Print, exactly as given, each line of the data from the line containing "manually (no auto-exit)" up to and including its last line.

(Items from a data source)
=== Section Start ===

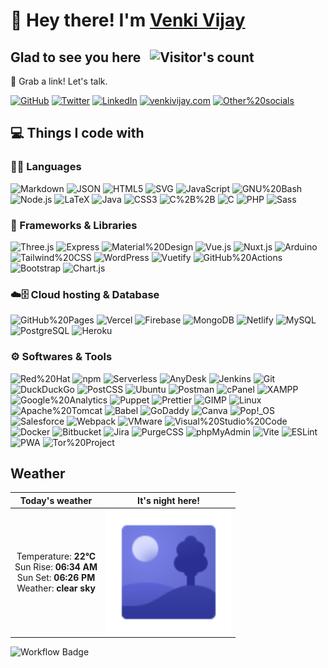 # 👋 Hey there! I'm [Venki Vijay](https://venkivijay.com)

## Glad to see you here &nbsp; ![Visitor's count](https://visitor-badge.glitch.me/badge?page_id=venkivijay.venkivijay&style=flat-square&color=0088cc)

🔗 Grab a link! Let's talk.

[![GitHub](https://img.shields.io/badge/-GitHub-181717?&style=for-the-badge&logo=github&logoColor=white)](https://github.com/venkivijay)
[![Twitter](https://img.shields.io/badge/-Twitter-1DA1F2?&style=for-the-badge&logo=twitter&logoColor=white)](https://twitter.com/venkivijay_)
[![LinkedIn](https://img.shields.io/badge/-LinkedIn-0A66C2?&style=for-the-badge&logo=linkedin&logoColor=white)](https://linkedin.com/in/venkivijay)
[![venkivijay.com](https://img.shields.io/badge/-venkivijay.com-4285F4?&style=for-the-badge&logo=googlechrome&logoColor=white)](https://venkivijay.com)
[![Other%20socials](https://img.shields.io/badge/-Other%20socials-4285F4?&style=for-the-badge&logo=googlechrome&logoColor=white)](https://links.venkivijay.com)

## 💻 Things I code with

### 👨‍💻 Languages

![Markdown](https://img.shields.io/badge/-Markdown-000000?style=flat-plastic&logo=markdown&logoColor=white)
![JSON](https://img.shields.io/badge/-JSON-000000?style=flat-plastic&logo=json&logoColor=white)
![HTML5](https://img.shields.io/badge/-HTML5-E34F26?style=flat-plastic&logo=html5&logoColor=white)
![SVG](https://img.shields.io/badge/-SVG-FFB13B?style=flat-plastic&logo=svg&logoColor=white)
![JavaScript](https://img.shields.io/badge/-JavaScript-F7DF1E?style=flat-plastic&logo=javascript&logoColor=white)
![GNU%20Bash](https://img.shields.io/badge/-GNU%20Bash-4EAA25?style=flat-plastic&logo=gnubash&logoColor=white)
![Node.js](https://img.shields.io/badge/-Node.js-339933?style=flat-plastic&logo=nodedotjs&logoColor=white)
![LaTeX](https://img.shields.io/badge/-LaTeX-008080?style=flat-plastic&logo=latex&logoColor=white)
![Java](https://img.shields.io/badge/-Java-007396?style=flat-plastic&logo=java&logoColor=white)
![CSS3](https://img.shields.io/badge/-CSS3-1572B6?style=flat-plastic&logo=css3&logoColor=white)
![C%2B%2B](https://img.shields.io/badge/-C%2B%2B-00599C?style=flat-plastic&logo=cplusplus&logoColor=white)
![C](https://img.shields.io/badge/-C-A8B9CC?style=flat-plastic&logo=c&logoColor=white)
![PHP](https://img.shields.io/badge/-PHP-777BB4?style=flat-plastic&logo=php&logoColor=white)
![Sass](https://img.shields.io/badge/-Sass-CC6699?style=flat-plastic&logo=sass&logoColor=white)

### 🧰 Frameworks & Libraries

![Three.js](https://img.shields.io/badge/-Three.js-000000?style=flat-plastic&logo=threedotjs&logoColor=white)
![Express](https://img.shields.io/badge/-Express-000000?style=flat-plastic&logo=express&logoColor=white)
![Material%20Design](https://img.shields.io/badge/-Material%20Design-757575?style=flat-plastic&logo=materialdesign&logoColor=white)
![Vue.js](https://img.shields.io/badge/-Vue.js-4FC08D?style=flat-plastic&logo=vuedotjs&logoColor=white)
![Nuxt.js](https://img.shields.io/badge/-Nuxt.js-00DC82?style=flat-plastic&logo=nuxtdotjs&logoColor=white)
![Arduino](https://img.shields.io/badge/-Arduino-00979D?style=flat-plastic&logo=arduino&logoColor=white)
![Tailwind%20CSS](https://img.shields.io/badge/-Tailwind%20CSS-06B6D4?style=flat-plastic&logo=tailwindcss&logoColor=white)
![WordPress](https://img.shields.io/badge/-WordPress-21759B?style=flat-plastic&logo=wordpress&logoColor=white)
![Vuetify](https://img.shields.io/badge/-Vuetify-1867C0?style=flat-plastic&logo=vuetify&logoColor=white)
![GitHub%20Actions](https://img.shields.io/badge/-GitHub%20Actions-2088FF?style=flat-plastic&logo=githubactions&logoColor=white)
![Bootstrap](https://img.shields.io/badge/-Bootstrap-7952B3?style=flat-plastic&logo=bootstrap&logoColor=white)
![Chart.js](https://img.shields.io/badge/-Chart.js-FF6384?style=flat-plastic&logo=chartdotjs&logoColor=white)

### ☁️🗄️ Cloud hosting & Database

![GitHub%20Pages](https://img.shields.io/badge/-GitHub%20Pages-222222?style=flat-plastic&logo=githubpages&logoColor=white)
![Vercel](https://img.shields.io/badge/-Vercel-000000?style=flat-plastic&logo=vercel&logoColor=white)
![Firebase](https://img.shields.io/badge/-Firebase-FFCA28?style=flat-plastic&logo=firebase&logoColor=white)
![MongoDB](https://img.shields.io/badge/-MongoDB-47A248?style=flat-plastic&logo=mongodb&logoColor=white)
![Netlify](https://img.shields.io/badge/-Netlify-00C7B7?style=flat-plastic&logo=netlify&logoColor=white)
![MySQL](https://img.shields.io/badge/-MySQL-4479A1?style=flat-plastic&logo=mysql&logoColor=white)
![PostgreSQL](https://img.shields.io/badge/-PostgreSQL-4169E1?style=flat-plastic&logo=postgresql&logoColor=white)
![Heroku](https://img.shields.io/badge/-Heroku-430098?style=flat-plastic&logo=heroku&logoColor=white)

### ⚙️ Softwares & Tools

![Red%20Hat](https://img.shields.io/badge/-Red%20Hat-EE0000?style=flat-plastic&logo=redhat&logoColor=white)
![npm](https://img.shields.io/badge/-npm-CB3837?style=flat-plastic&logo=npm&logoColor=white)
![Serverless](https://img.shields.io/badge/-Serverless-FD5750?style=flat-plastic&logo=serverless&logoColor=white)
![AnyDesk](https://img.shields.io/badge/-AnyDesk-EF443B?style=flat-plastic&logo=anydesk&logoColor=white)
![Jenkins](https://img.shields.io/badge/-Jenkins-D24939?style=flat-plastic&logo=jenkins&logoColor=white)
![Git](https://img.shields.io/badge/-Git-F05032?style=flat-plastic&logo=git&logoColor=white)
![DuckDuckGo](https://img.shields.io/badge/-DuckDuckGo-DE5833?style=flat-plastic&logo=duckduckgo&logoColor=white)
![PostCSS](https://img.shields.io/badge/-PostCSS-DD3A0A?style=flat-plastic&logo=postcss&logoColor=white)
![Ubuntu](https://img.shields.io/badge/-Ubuntu-E95420?style=flat-plastic&logo=ubuntu&logoColor=white)
![Postman](https://img.shields.io/badge/-Postman-FF6C37?style=flat-plastic&logo=postman&logoColor=white)
![cPanel](https://img.shields.io/badge/-cPanel-FF6C2C?style=flat-plastic&logo=cpanel&logoColor=white)
![XAMPP](https://img.shields.io/badge/-XAMPP-FB7A24?style=flat-plastic&logo=xampp&logoColor=white)
![Google%20Analytics](https://img.shields.io/badge/-Google%20Analytics-E37400?style=flat-plastic&logo=googleanalytics&logoColor=white)
![Puppet](https://img.shields.io/badge/-Puppet-FFAE1A?style=flat-plastic&logo=puppet&logoColor=white)
![Prettier](https://img.shields.io/badge/-Prettier-F7B93E?style=flat-plastic&logo=prettier&logoColor=white)
![GIMP](https://img.shields.io/badge/-GIMP-5C5543?style=flat-plastic&logo=gimp&logoColor=white)
![Linux](https://img.shields.io/badge/-Linux-FCC624?style=flat-plastic&logo=linux&logoColor=white)
![Apache%20Tomcat](https://img.shields.io/badge/-Apache%20Tomcat-F8DC75?style=flat-plastic&logo=apachetomcat&logoColor=white)
![Babel](https://img.shields.io/badge/-Babel-F9DC3E?style=flat-plastic&logo=babel&logoColor=white)
![GoDaddy](https://img.shields.io/badge/-GoDaddy-1BDBDB?style=flat-plastic&logo=godaddy&logoColor=white)
![Canva](https://img.shields.io/badge/-Canva-00C4CC?style=flat-plastic&logo=canva&logoColor=white)
![Pop!_OS](https://img.shields.io/badge/-Pop!_OS-48B9C7?style=flat-plastic&logo=popos&logoColor=white)
![Salesforce](https://img.shields.io/badge/-Salesforce-00A1E0?style=flat-plastic&logo=salesforce&logoColor=white)
![Webpack](https://img.shields.io/badge/-Webpack-8DD6F9?style=flat-plastic&logo=webpack&logoColor=white)
![VMware](https://img.shields.io/badge/-VMware-607078?style=flat-plastic&logo=vmware&logoColor=white)
![Visual%20Studio%20Code](https://img.shields.io/badge/-Visual%20Studio%20Code-007ACC?style=flat-plastic&logo=visualstudiocode&logoColor=white)
![Docker](https://img.shields.io/badge/-Docker-2496ED?style=flat-plastic&logo=docker&logoColor=white)
![Bitbucket](https://img.shields.io/badge/-Bitbucket-0052CC?style=flat-plastic&logo=bitbucket&logoColor=white)
![Jira](https://img.shields.io/badge/-Jira-0052CC?style=flat-plastic&logo=jira&logoColor=white)
![PurgeCSS](https://img.shields.io/badge/-PurgeCSS-14161A?style=flat-plastic&logo=purgecss&logoColor=white)
![phpMyAdmin](https://img.shields.io/badge/-phpMyAdmin-6C78AF?style=flat-plastic&logo=phpmyadmin&logoColor=white)
![Vite](https://img.shields.io/badge/-Vite-646CFF?style=flat-plastic&logo=vite&logoColor=white)
![ESLint](https://img.shields.io/badge/-ESLint-4B32C3?style=flat-plastic&logo=eslint&logoColor=white)
![PWA](https://img.shields.io/badge/-PWA-5A0FC8?style=flat-plastic&logo=pwa&logoColor=white)
![Tor%20Project](https://img.shields.io/badge/-Tor%20Project-7E4798?style=flat-plastic&logo=torproject&logoColor=white)

## Weather

|  Today's weather | It's night here!  |
|:---:|:---:|
| Temperature: <b>22&#176;C</b><br> Sun Rise: <b>06:34 AM</b><br> Sun Set: <b>06:26 PM</b><br> Weather: <b>clear sky</b> | <img align="left" alt="It's night here!" width="200px" height="200px" src="./assets/night.svg" />   |

![Workflow Badge](https://github.com/venkivijay/venkivijay/actions/workflows/main.yaml/badge.svg)
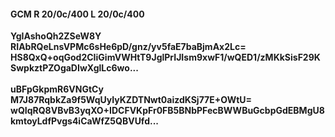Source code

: #### GCM R 20/0c/400 L 20/0c/400
**YgIAshoQh2ZSeW8Y**<br/>**RIAbRQeLnsVPMc6sHe6pD/gnz/yv5faE7baBjmAx2Lc=**<br/>**HS8QxQ+oqGod2CIiGimVWHtT9JglPrIJIsm9xwF1/wQED1/zMKkSisF29KSwpkztPZOgaDIwXglLc6wo...**<br/><br/>
**uBFpGkpmR6VNGtCy**<br/>**M7J87RqbkZa9f5WqUyIyKZDTNwt0aizdKSj77E+OWtU=**<br/>**wQIqRQ8VBvB3yqXO+IDCFVKpFr0FB5BNbPFecBWWBuGcbpGdEBMgU8kmtoyLdfPvgs4iCaWfZ5QBVUfd...**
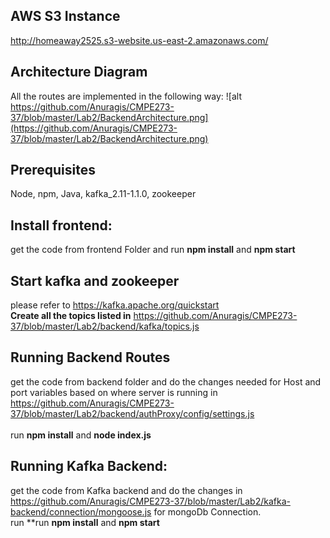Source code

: ## AWS S3 Instance
http://homeaway2525.s3-website.us-east-2.amazonaws.com/

## Architecture Diagram
All the routes are implemented in the following way: 
![alt https://github.com/Anuragis/CMPE273-37/blob/master/Lab2/BackendArchitecture.png](https://github.com/Anuragis/CMPE273-37/blob/master/Lab2/BackendArchitecture.png)

## Prerequisites

Node, npm, Java, kafka_2.11-1.1.0, zookeeper

## Install frontend:
get the code from frontend Folder and run 
    **npm install** and
    **npm start**

## Start kafka and zookeeper
  please refer to https://kafka.apache.org/quickstart <br>
  **Create all the topics listed in** https://github.com/Anuragis/CMPE273-37/blob/master/Lab2/backend/kafka/topics.js
  
## Running Backend Routes
get the code from backend folder and do the changes needed for Host and port variables based on where server is running in https://github.com/Anuragis/CMPE273-37/blob/master/Lab2/backend/authProxy/config/settings.js <br><br>
run **npm install** and **node index.js**

## Running Kafka Backend:
get the code from Kafka backend and do the changes in https://github.com/Anuragis/CMPE273-37/blob/master/Lab2/kafka-backend/connection/mongoose.js for mongoDb Connection. <br>
run **run **npm install** and **npm start**
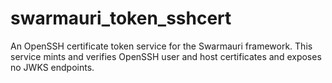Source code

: # swarmauri_token_sshcert

An OpenSSH certificate token service for the Swarmauri framework. This service
mints and verifies OpenSSH user and host certificates and exposes no JWKS
endpoints.
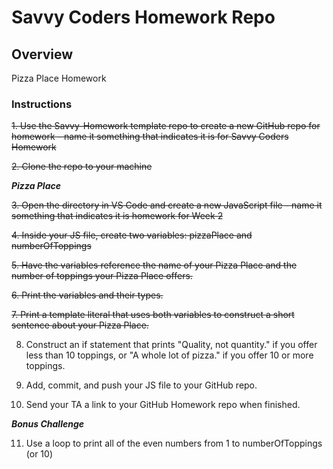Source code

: # Savvy Coders Homework Repo

## Overview
Pizza Place Homework

### Instructions
~~1. Use the Savvy-Homework template repo to create a new GitHub repo for homework - name it something that indicates it is for Savvy Coders Homework~~

~~2. Clone the repo to your machine~~

**_Pizza Place_**

~~3. Open the directory in VS Code and create a new JavaScript file - name it something that indicates it is homework for Week 2~~

~~4. Inside your JS file, create two variables: pizzaPlace and numberOfToppings~~

~~5. Have the variables reference the name of your Pizza Place and the number of toppings your Pizza Place offers.~~

~~6. Print the variables and their types.~~

~~7. Print a template literal that uses both variables to construct a short sentence about your Pizza Place.~~

8. Construct an if statement that prints "Quality, not quantity." if you offer less than 10 toppings, or "A whole lot of pizza." if you offer 10 or more toppings.

9. Add, commit, and push your JS file to your GitHub repo.

10. Send your TA a link to your GitHub Homework repo when finished.

**_Bonus Challenge_**

11. Use a loop to print all of the even numbers from 1 to numberOfToppings (or 10)
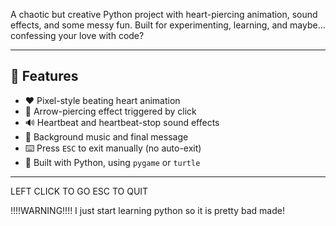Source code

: 
A chaotic but creative Python project with heart-piercing animation, sound effects, and some messy fun. Built for experimenting, learning, and maybe... confessing your love with code?

---

## 🌟 Features

- ❤️ Pixel-style beating heart animation
- 🏹 Arrow-piercing effect triggered by click
- 🔊 Heartbeat and heartbeat-stop sound effects
- 🎵 Background music and final message
- ⌨️ Press `ESC` to exit manually (no auto-exit)
- 🐍 Built with Python, using `pygame` or `turtle`

---



LEFT CLICK TO GO
ESC TO QUIT

!!!!WARNING!!!!
I just start learning python so it is pretty bad made!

=== Section End ===

• Completed task:
- ⌨️ Press `ESC` to exit manually (no auto-exit)
- 🐍 Built with Python, using `pygame` or `turtle`

---



LEFT CLICK TO GO
ESC TO QUIT

!!!!WARNING!!!!
I just start learning python so it is pretty bad made!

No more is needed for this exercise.